We got our first 'big' snow of the season here at the SAS headquarters in Cary, NC ... therefore I thought this would be a great time to dig into some snow data! Follow along and pick up some tips & tricks as I plot our snow data - and then learn how to download similar data for your area, so you can try your hand at plotting it.
But before we get started, here's a snow picture to get you in the mood. This is my favorite barbecue restaurant Ole Time Barbecue, just down the road from SAS. A little snow can't stop great barbecue!

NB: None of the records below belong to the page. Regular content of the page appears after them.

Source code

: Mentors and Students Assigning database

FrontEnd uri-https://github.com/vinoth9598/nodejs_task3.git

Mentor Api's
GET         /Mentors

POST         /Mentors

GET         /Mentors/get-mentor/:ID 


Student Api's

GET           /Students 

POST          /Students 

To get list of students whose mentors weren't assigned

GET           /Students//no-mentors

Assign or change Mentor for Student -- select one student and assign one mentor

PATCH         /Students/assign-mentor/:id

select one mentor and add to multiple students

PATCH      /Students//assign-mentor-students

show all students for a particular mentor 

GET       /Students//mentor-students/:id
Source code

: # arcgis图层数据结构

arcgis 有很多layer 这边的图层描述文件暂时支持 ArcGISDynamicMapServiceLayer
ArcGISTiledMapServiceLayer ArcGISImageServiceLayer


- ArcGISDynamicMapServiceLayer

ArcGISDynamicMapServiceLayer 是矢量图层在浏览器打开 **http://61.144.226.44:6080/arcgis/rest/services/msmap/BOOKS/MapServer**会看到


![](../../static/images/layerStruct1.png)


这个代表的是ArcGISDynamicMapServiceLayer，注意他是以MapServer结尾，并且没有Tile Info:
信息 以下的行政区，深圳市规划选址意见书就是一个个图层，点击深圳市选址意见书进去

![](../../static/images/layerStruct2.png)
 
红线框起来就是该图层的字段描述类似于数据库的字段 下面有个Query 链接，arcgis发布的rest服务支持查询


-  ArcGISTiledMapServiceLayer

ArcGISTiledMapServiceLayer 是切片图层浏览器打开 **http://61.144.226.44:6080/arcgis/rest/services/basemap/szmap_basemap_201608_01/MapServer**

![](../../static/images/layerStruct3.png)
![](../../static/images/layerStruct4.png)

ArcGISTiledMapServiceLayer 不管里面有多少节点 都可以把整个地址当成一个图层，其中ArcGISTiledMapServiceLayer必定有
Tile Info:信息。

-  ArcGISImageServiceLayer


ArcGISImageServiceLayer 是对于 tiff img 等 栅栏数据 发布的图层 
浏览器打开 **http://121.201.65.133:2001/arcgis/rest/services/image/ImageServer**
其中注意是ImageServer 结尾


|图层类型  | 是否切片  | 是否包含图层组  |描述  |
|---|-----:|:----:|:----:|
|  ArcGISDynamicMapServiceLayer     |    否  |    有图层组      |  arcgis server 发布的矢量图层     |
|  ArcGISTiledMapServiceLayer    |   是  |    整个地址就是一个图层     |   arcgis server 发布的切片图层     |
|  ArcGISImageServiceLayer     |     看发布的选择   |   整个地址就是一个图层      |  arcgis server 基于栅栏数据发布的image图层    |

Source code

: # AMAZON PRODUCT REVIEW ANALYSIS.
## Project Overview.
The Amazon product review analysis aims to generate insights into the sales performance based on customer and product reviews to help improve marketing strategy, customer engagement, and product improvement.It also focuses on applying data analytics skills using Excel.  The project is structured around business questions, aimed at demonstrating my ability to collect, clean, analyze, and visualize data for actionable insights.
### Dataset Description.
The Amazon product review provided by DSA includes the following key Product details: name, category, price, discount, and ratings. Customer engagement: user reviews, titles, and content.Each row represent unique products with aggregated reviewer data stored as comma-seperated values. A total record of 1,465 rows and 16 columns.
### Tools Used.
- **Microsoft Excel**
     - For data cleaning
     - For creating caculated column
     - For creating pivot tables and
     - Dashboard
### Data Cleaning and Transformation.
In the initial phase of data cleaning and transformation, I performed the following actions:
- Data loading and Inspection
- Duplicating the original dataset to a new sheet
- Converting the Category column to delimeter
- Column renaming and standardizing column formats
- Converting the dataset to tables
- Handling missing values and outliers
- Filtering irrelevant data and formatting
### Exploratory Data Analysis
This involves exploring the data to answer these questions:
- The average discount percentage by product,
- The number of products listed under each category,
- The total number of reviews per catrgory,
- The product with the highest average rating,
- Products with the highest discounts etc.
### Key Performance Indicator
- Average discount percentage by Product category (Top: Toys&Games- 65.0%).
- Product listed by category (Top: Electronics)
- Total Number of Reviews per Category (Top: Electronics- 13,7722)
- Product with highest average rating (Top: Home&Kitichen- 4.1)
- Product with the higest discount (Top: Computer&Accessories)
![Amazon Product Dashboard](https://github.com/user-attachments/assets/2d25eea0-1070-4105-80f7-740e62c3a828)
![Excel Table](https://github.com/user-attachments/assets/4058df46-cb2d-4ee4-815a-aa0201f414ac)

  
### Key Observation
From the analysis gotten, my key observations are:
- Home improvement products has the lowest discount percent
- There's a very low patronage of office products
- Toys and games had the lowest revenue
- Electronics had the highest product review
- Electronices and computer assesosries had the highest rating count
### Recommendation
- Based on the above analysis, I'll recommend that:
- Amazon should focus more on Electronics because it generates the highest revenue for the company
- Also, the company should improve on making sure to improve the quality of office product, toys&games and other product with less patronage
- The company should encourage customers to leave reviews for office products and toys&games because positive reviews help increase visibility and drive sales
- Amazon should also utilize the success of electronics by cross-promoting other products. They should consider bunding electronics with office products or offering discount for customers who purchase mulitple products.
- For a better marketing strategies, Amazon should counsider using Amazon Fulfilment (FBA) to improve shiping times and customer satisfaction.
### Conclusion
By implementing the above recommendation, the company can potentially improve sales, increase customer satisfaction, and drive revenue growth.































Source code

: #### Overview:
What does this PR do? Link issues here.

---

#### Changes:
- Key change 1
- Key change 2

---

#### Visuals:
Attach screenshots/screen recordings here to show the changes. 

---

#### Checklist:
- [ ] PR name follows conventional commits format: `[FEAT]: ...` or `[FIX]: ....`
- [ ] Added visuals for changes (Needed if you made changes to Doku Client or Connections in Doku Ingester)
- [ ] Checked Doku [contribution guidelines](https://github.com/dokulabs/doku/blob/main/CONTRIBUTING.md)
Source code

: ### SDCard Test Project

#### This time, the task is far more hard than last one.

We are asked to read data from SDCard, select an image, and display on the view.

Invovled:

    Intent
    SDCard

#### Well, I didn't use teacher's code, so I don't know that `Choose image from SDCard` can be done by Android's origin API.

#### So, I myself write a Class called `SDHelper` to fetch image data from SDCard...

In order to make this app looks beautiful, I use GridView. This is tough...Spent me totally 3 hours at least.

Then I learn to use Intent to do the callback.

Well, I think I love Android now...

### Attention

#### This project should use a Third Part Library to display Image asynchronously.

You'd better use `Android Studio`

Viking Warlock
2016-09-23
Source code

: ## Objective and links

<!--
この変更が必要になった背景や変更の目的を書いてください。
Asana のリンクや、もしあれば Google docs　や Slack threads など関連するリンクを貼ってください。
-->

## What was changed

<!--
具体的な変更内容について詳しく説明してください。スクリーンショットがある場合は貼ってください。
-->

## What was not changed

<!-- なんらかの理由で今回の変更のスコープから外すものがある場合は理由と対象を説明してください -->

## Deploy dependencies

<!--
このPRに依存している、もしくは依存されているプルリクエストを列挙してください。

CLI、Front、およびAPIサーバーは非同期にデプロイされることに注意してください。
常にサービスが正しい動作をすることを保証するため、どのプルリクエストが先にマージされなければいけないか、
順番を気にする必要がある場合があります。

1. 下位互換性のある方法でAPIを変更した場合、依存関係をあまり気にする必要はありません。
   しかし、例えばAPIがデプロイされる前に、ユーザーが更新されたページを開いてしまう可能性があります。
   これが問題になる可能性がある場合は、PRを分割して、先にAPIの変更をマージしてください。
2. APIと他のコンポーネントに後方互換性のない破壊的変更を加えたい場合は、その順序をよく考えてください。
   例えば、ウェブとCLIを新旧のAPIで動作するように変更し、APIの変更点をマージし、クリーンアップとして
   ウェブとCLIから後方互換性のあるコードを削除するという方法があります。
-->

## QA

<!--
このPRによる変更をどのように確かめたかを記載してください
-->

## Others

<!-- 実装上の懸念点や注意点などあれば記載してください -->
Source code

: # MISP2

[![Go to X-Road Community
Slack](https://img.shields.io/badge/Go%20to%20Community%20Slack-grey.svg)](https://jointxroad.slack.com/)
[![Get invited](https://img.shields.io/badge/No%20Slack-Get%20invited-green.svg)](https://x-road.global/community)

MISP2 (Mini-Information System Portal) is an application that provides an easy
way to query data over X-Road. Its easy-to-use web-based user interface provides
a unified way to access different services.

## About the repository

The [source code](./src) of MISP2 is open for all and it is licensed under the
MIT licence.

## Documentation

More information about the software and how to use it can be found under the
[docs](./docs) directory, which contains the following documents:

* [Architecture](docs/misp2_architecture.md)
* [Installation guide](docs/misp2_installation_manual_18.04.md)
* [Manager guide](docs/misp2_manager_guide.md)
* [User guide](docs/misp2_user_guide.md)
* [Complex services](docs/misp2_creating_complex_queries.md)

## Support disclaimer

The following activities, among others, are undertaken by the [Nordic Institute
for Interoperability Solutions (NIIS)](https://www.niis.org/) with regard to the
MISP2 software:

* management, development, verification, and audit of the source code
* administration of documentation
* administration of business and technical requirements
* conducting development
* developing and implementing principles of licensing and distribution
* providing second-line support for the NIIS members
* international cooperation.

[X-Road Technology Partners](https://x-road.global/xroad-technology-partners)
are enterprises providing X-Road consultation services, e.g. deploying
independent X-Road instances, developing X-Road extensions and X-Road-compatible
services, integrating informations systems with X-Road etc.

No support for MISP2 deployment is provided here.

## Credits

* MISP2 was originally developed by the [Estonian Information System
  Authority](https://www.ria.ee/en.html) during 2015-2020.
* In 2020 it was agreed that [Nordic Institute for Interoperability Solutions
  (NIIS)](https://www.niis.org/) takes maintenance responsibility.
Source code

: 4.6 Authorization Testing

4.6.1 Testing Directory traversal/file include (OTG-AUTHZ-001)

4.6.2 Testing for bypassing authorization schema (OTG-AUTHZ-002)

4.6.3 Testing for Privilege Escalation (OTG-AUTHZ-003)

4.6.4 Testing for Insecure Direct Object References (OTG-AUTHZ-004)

The first step is to import the National Oceanic and Atmospheric Administration (NOAA) data. I have the data for my area in a csv file, and used the following code to import it into a SAS dataset:
data my_data;
infile 'rdu_snow.csv' delimiter = ',' MISSOVER DSD lrecl=32767 firstobs=2;
informat STATION $13.;
informat NAME $24.;
informat DATE yymmdd10.;
format date date9.;
input STATION NAME DATE PRCP SNOW SNWD TAVG TMAX TMIN;
run;
The values are daily totals, and I would naturally like to compare the data from each day, in a way that lets me easily compare the values proportionally (ie, if a certain day has twice as much snow as some other day, I would like for the visual representation of that day to be twice as big/tall/much). The natural solution would be a bar chart, but there would be too many bars. I also want to show the data on a time axis, and to keep the dates proportionally spaced. Therefore I decided to use a needle plot - this is like a scatter plot with a line drawn from the data markers to the horizontal axis (which I will start at zero). It's basically like a bar chart with very skinny bars, and a proportional time axis.
Here's the symbol statement I used to create the 'needle' markers:
symbol1 value=none interpol=needle color=dodgerblue;
And this is what my preliminary plot of the data looks like. (Note that these skinny bars might not be easily visible if you're viewing the blog post in a small size - therefore you might need to click on the graphs and view them full-size to see the details!)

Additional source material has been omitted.